Ramaischrand and his family seek judicial review of a negative decision made on
June 22, 2010 by an Immigration Officer of Citizenship and Immigration Canada. The
Officer found that the applicants’ circumstances did not warrant an exemption
from the requirement to apply for permanent residence from outside of Canada.
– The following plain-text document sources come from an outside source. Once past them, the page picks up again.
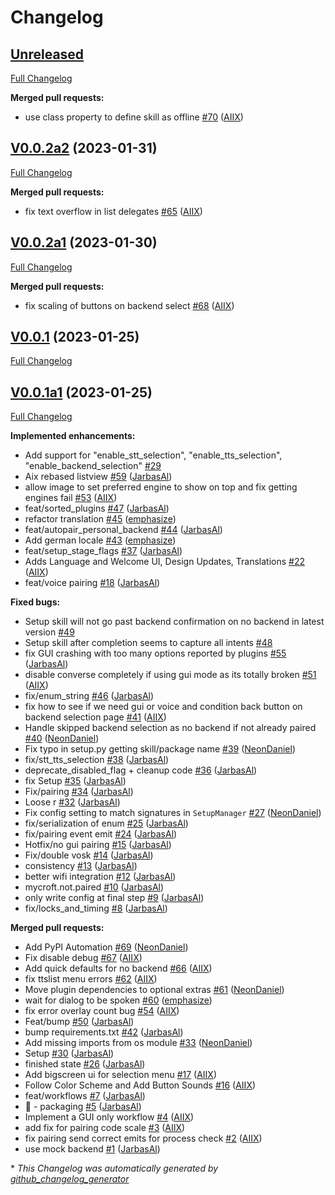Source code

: # Changelog

## [Unreleased](https://github.com/OpenVoiceOS/skill-ovos-setup/tree/HEAD)

[Full Changelog](https://github.com/OpenVoiceOS/skill-ovos-setup/compare/V0.0.2a2...HEAD)

**Merged pull requests:**

- use class property to define skill as offline [\#70](https://github.com/OpenVoiceOS/skill-ovos-setup/pull/70) ([AIIX](https://github.com/AIIX))

## [V0.0.2a2](https://github.com/OpenVoiceOS/skill-ovos-setup/tree/V0.0.2a2) (2023-01-31)

[Full Changelog](https://github.com/OpenVoiceOS/skill-ovos-setup/compare/V0.0.2a1...V0.0.2a2)

**Merged pull requests:**

- fix text overflow in list delegates [\#65](https://github.com/OpenVoiceOS/skill-ovos-setup/pull/65) ([AIIX](https://github.com/AIIX))

## [V0.0.2a1](https://github.com/OpenVoiceOS/skill-ovos-setup/tree/V0.0.2a1) (2023-01-30)

[Full Changelog](https://github.com/OpenVoiceOS/skill-ovos-setup/compare/V0.0.1...V0.0.2a1)

**Merged pull requests:**

- fix scaling of buttons on backend select [\#68](https://github.com/OpenVoiceOS/skill-ovos-setup/pull/68) ([AIIX](https://github.com/AIIX))

## [V0.0.1](https://github.com/OpenVoiceOS/skill-ovos-setup/tree/V0.0.1) (2023-01-25)

[Full Changelog](https://github.com/OpenVoiceOS/skill-ovos-setup/compare/V0.0.1a1...V0.0.1)

## [V0.0.1a1](https://github.com/OpenVoiceOS/skill-ovos-setup/tree/V0.0.1a1) (2023-01-25)

[Full Changelog](https://github.com/OpenVoiceOS/skill-ovos-setup/compare/7759f8161bfc0e53bf169e200170af655d255ec0...V0.0.1a1)

**Implemented enhancements:**

- Add support for "enable\_stt\_selection", "enable\_tts\_selection", "enable\_backend\_selection" [\#29](https://github.com/OpenVoiceOS/skill-ovos-setup/issues/29)
- Aix rebased listview [\#59](https://github.com/OpenVoiceOS/skill-ovos-setup/pull/59) ([JarbasAl](https://github.com/JarbasAl))
- allow image to set preferred engine to show on top and fix getting engines fail [\#53](https://github.com/OpenVoiceOS/skill-ovos-setup/pull/53) ([AIIX](https://github.com/AIIX))
- feat/sorted\_plugins [\#47](https://github.com/OpenVoiceOS/skill-ovos-setup/pull/47) ([JarbasAl](https://github.com/JarbasAl))
- refactor translation [\#45](https://github.com/OpenVoiceOS/skill-ovos-setup/pull/45) ([emphasize](https://github.com/emphasize))
- feat/autopair\_personal\_backend [\#44](https://github.com/OpenVoiceOS/skill-ovos-setup/pull/44) ([JarbasAl](https://github.com/JarbasAl))
- Add german locale [\#43](https://github.com/OpenVoiceOS/skill-ovos-setup/pull/43) ([emphasize](https://github.com/emphasize))
- feat/setup\_stage\_flags [\#37](https://github.com/OpenVoiceOS/skill-ovos-setup/pull/37) ([JarbasAl](https://github.com/JarbasAl))
- Adds Language and Welcome UI, Design Updates, Translations [\#22](https://github.com/OpenVoiceOS/skill-ovos-setup/pull/22) ([AIIX](https://github.com/AIIX))
- feat/voice pairing [\#18](https://github.com/OpenVoiceOS/skill-ovos-setup/pull/18) ([JarbasAl](https://github.com/JarbasAl))

**Fixed bugs:**

- Setup skill will not go past backend confirmation on no backend in latest version [\#49](https://github.com/OpenVoiceOS/skill-ovos-setup/issues/49)
- Setup skill after completion seems to capture all intents [\#48](https://github.com/OpenVoiceOS/skill-ovos-setup/issues/48)
- fix GUI crashing with too many options reported by plugins [\#55](https://github.com/OpenVoiceOS/skill-ovos-setup/pull/55) ([JarbasAl](https://github.com/JarbasAl))
- disable converse completely if using gui mode as its totally broken [\#51](https://github.com/OpenVoiceOS/skill-ovos-setup/pull/51) ([AIIX](https://github.com/AIIX))
- fix/enum\_string [\#46](https://github.com/OpenVoiceOS/skill-ovos-setup/pull/46) ([JarbasAl](https://github.com/JarbasAl))
- fix how to see if we need gui or voice and condition back button on backend selection page [\#41](https://github.com/OpenVoiceOS/skill-ovos-setup/pull/41) ([AIIX](https://github.com/AIIX))
- Handle skipped backend selection as no backend if not already paired [\#40](https://github.com/OpenVoiceOS/skill-ovos-setup/pull/40) ([NeonDaniel](https://github.com/NeonDaniel))
- Fix typo in setup.py getting skill/package name [\#39](https://github.com/OpenVoiceOS/skill-ovos-setup/pull/39) ([NeonDaniel](https://github.com/NeonDaniel))
- fix/stt\_tts\_selection [\#38](https://github.com/OpenVoiceOS/skill-ovos-setup/pull/38) ([JarbasAl](https://github.com/JarbasAl))
- deprecate\_disabled\_flag + cleanup code [\#36](https://github.com/OpenVoiceOS/skill-ovos-setup/pull/36) ([JarbasAl](https://github.com/JarbasAl))
- fix Setup [\#35](https://github.com/OpenVoiceOS/skill-ovos-setup/pull/35) ([JarbasAl](https://github.com/JarbasAl))
- Fix/pairing [\#34](https://github.com/OpenVoiceOS/skill-ovos-setup/pull/34) ([JarbasAl](https://github.com/JarbasAl))
- Loose r [\#32](https://github.com/OpenVoiceOS/skill-ovos-setup/pull/32) ([JarbasAl](https://github.com/JarbasAl))
- Fix config setting to match signatures in `SetupManager` [\#27](https://github.com/OpenVoiceOS/skill-ovos-setup/pull/27) ([NeonDaniel](https://github.com/NeonDaniel))
- fix/serialization of enum [\#25](https://github.com/OpenVoiceOS/skill-ovos-setup/pull/25) ([JarbasAl](https://github.com/JarbasAl))
- fix/pairing event emit [\#24](https://github.com/OpenVoiceOS/skill-ovos-setup/pull/24) ([JarbasAl](https://github.com/JarbasAl))
- Hotfix/no gui pairing [\#15](https://github.com/OpenVoiceOS/skill-ovos-setup/pull/15) ([JarbasAl](https://github.com/JarbasAl))
- Fix/double vosk [\#14](https://github.com/OpenVoiceOS/skill-ovos-setup/pull/14) ([JarbasAl](https://github.com/JarbasAl))
- consistency [\#13](https://github.com/OpenVoiceOS/skill-ovos-setup/pull/13) ([JarbasAl](https://github.com/JarbasAl))
- better wifi integration [\#12](https://github.com/OpenVoiceOS/skill-ovos-setup/pull/12) ([JarbasAl](https://github.com/JarbasAl))
- mycroft.not.paired [\#10](https://github.com/OpenVoiceOS/skill-ovos-setup/pull/10) ([JarbasAl](https://github.com/JarbasAl))
- only write config at final step [\#9](https://github.com/OpenVoiceOS/skill-ovos-setup/pull/9) ([JarbasAl](https://github.com/JarbasAl))
- fix/locks\_and\_timing [\#8](https://github.com/OpenVoiceOS/skill-ovos-setup/pull/8) ([JarbasAl](https://github.com/JarbasAl))

**Merged pull requests:**

- Add PyPI Automation [\#69](https://github.com/OpenVoiceOS/skill-ovos-setup/pull/69) ([NeonDaniel](https://github.com/NeonDaniel))
- Fix disable debug [\#67](https://github.com/OpenVoiceOS/skill-ovos-setup/pull/67) ([AIIX](https://github.com/AIIX))
- Add quick defaults for no backend [\#66](https://github.com/OpenVoiceOS/skill-ovos-setup/pull/66) ([AIIX](https://github.com/AIIX))
- fix ttslist menu errors [\#62](https://github.com/OpenVoiceOS/skill-ovos-setup/pull/62) ([AIIX](https://github.com/AIIX))
- Move plugin dependencies to optional extras [\#61](https://github.com/OpenVoiceOS/skill-ovos-setup/pull/61) ([NeonDaniel](https://github.com/NeonDaniel))
- wait for dialog to be spoken [\#60](https://github.com/OpenVoiceOS/skill-ovos-setup/pull/60) ([emphasize](https://github.com/emphasize))
- fix error overlay count bug [\#54](https://github.com/OpenVoiceOS/skill-ovos-setup/pull/54) ([AIIX](https://github.com/AIIX))
- Feat/bump [\#50](https://github.com/OpenVoiceOS/skill-ovos-setup/pull/50) ([JarbasAl](https://github.com/JarbasAl))
- bump requirements.txt [\#42](https://github.com/OpenVoiceOS/skill-ovos-setup/pull/42) ([JarbasAl](https://github.com/JarbasAl))
- Add missing imports from os module [\#33](https://github.com/OpenVoiceOS/skill-ovos-setup/pull/33) ([NeonDaniel](https://github.com/NeonDaniel))
- Setup [\#30](https://github.com/OpenVoiceOS/skill-ovos-setup/pull/30) ([JarbasAl](https://github.com/JarbasAl))
- finished state [\#26](https://github.com/OpenVoiceOS/skill-ovos-setup/pull/26) ([JarbasAl](https://github.com/JarbasAl))
- Add bigscreen ui for selection menu [\#17](https://github.com/OpenVoiceOS/skill-ovos-setup/pull/17) ([AIIX](https://github.com/AIIX))
- Follow Color Scheme and Add Button Sounds [\#16](https://github.com/OpenVoiceOS/skill-ovos-setup/pull/16) ([AIIX](https://github.com/AIIX))
- feat/workflows [\#7](https://github.com/OpenVoiceOS/skill-ovos-setup/pull/7) ([JarbasAl](https://github.com/JarbasAl))
- :tada: - packaging [\#5](https://github.com/OpenVoiceOS/skill-ovos-setup/pull/5) ([JarbasAl](https://github.com/JarbasAl))
- Implement a GUI only workflow [\#4](https://github.com/OpenVoiceOS/skill-ovos-setup/pull/4) ([AIIX](https://github.com/AIIX))
- add fix for pairing code scale [\#3](https://github.com/OpenVoiceOS/skill-ovos-setup/pull/3) ([AIIX](https://github.com/AIIX))
- fix pairing send correct emits for process check [\#2](https://github.com/OpenVoiceOS/skill-ovos-setup/pull/2) ([AIIX](https://github.com/AIIX))
- use mock backend [\#1](https://github.com/OpenVoiceOS/skill-ovos-setup/pull/1) ([JarbasAl](https://github.com/JarbasAl))



\* *This Changelog was automatically generated by [github_changelog_generator](https://github.com/github-changelog-generator/github-changelog-generator)*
For the
reasons that follow, this application is dismissed.
[2]
This
is an application pursuant to subsection 72(1) of the Immigration and
Refugee Protection Act, S.C. 2001, c. 27 (“IRPA”).
BACKGROUND
[3]
Mr.
Ramaischrand, his wife and daughter are from Guyana and came to Canada as visitors
in 2002. They sought refugee protection in July 2003 and their claim was
refused in October 2004. An application to this Court for judicial review of
the Refugee Protection Division’s negative decision was dismissed in July 2005.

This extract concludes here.